> **WORK INSTRUCTION**: Please give the records below again in full, exactly, with the images left out.
>>>>>
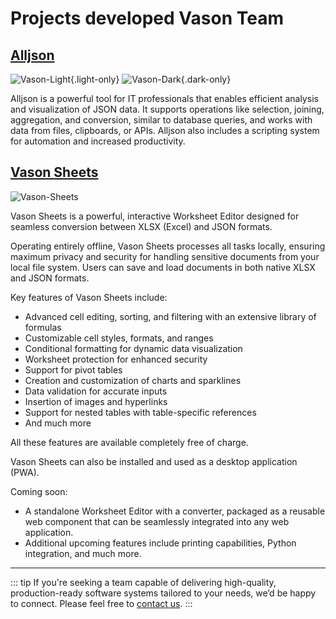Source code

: # Projects developed Vason Team

## [Alljson](https://alljson.com)

![Vason-Light](./assets/vason-light.webp){.light-only}
![Vason-Dark](./assets/vason-dark.webp){.dark-only}

Alljson is a powerful tool for IT professionals that enables efficient analysis and visualization of JSON data.
It supports operations like selection, joining, aggregation, and conversion, similar to database queries,
and works with data from files, clipboards, or APIs. Alljson also includes a scripting system for
automation and increased productivity.

<lite-youtube videoid="P94cFu61tuo"/>

## [Vason Sheets](https://sheets.vason.io/)

![Vason-Sheets](./assets/vason-sheets-intro.png)

Vason Sheets is a powerful, interactive Worksheet Editor designed for seamless conversion between XLSX (Excel) and JSON formats.

Operating entirely offline, Vason Sheets processes all tasks locally, ensuring maximum privacy and security for handling sensitive documents from your local file system. Users can save and load documents in both native XLSX and JSON formats.

Key features of Vason Sheets include:
- Advanced cell editing, sorting, and filtering with an extensive library of formulas
- Customizable cell styles, formats, and ranges
- Conditional formatting for dynamic data visualization
- Worksheet protection for enhanced security
- Support for pivot tables
- Creation and customization of charts and sparklines
- Data validation for accurate inputs
- Insertion of images and hyperlinks
- Support for nested tables with table-specific references
- And much more

All these features are available completely free of charge.

Vason Sheets can also be installed and used as a desktop application (PWA).

Coming soon: 
- A standalone Worksheet Editor with a converter, packaged as a reusable web component that can be seamlessly integrated into any web application. 
- Additional upcoming features include printing capabilities, Python integration, and much more.

---

::: tip
If you're seeking a team capable of delivering high-quality,
production-ready software systems tailored to your needs, we’d be happy to connect.
Please feel free to [contact us](./contact-us).
:::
<<<<<
> **ANSWER TO THE PROBLEM**:
Source code

: # Projects developed Vason Team

## [Alljson](https://alljson.com)

![Vason-Light](./assets/vason-light.webp){.light-only}
![Vason-Dark](./assets/vason-dark.webp){.dark-only}

Alljson is a powerful tool for IT professionals that enables efficient analysis and visualization of JSON data.
It supports operations like selection, joining, aggregation, and conversion, similar to database queries,
and works with data from files, clipboards, or APIs. Alljson also includes a scripting system for
automation and increased productivity.

<lite-youtube videoid="P94cFu61tuo"/>

## [Vason Sheets](https://sheets.vason.io/)

![Vason-Sheets](./assets/vason-sheets-intro.png)

Vason Sheets is a powerful, interactive Worksheet Editor designed for seamless conversion between XLSX (Excel) and JSON formats.

Operating entirely offline, Vason Sheets processes all tasks locally, ensuring maximum privacy and security for handling sensitive documents from your local file system. Users can save and load documents in both native XLSX and JSON formats.

Key features of Vason Sheets include:
- Advanced cell editing, sorting, and filtering with an extensive library of formulas
- Customizable cell styles, formats, and ranges
- Conditional formatting for dynamic data visualization
- Worksheet protection for enhanced security
- Support for pivot tables
- Creation and customization of charts and sparklines
- Data validation for accurate inputs
- Insertion of images and hyperlinks
- Support for nested tables with table-specific references
- And much more

All these features are available completely free of charge.

Vason Sheets can also be installed and used as a desktop application (PWA).

Coming soon: 
- A standalone Worksheet Editor with a converter, packaged as a reusable web component that can be seamlessly integrated into any web application. 
- Additional upcoming features include printing capabilities, Python integration, and much more.

---

::: tip
If you're seeking a team capable of delivering high-quality,
production-ready software systems tailored to your needs, we’d be happy to connect.
Please feel free to [contact us](./contact-us).
:::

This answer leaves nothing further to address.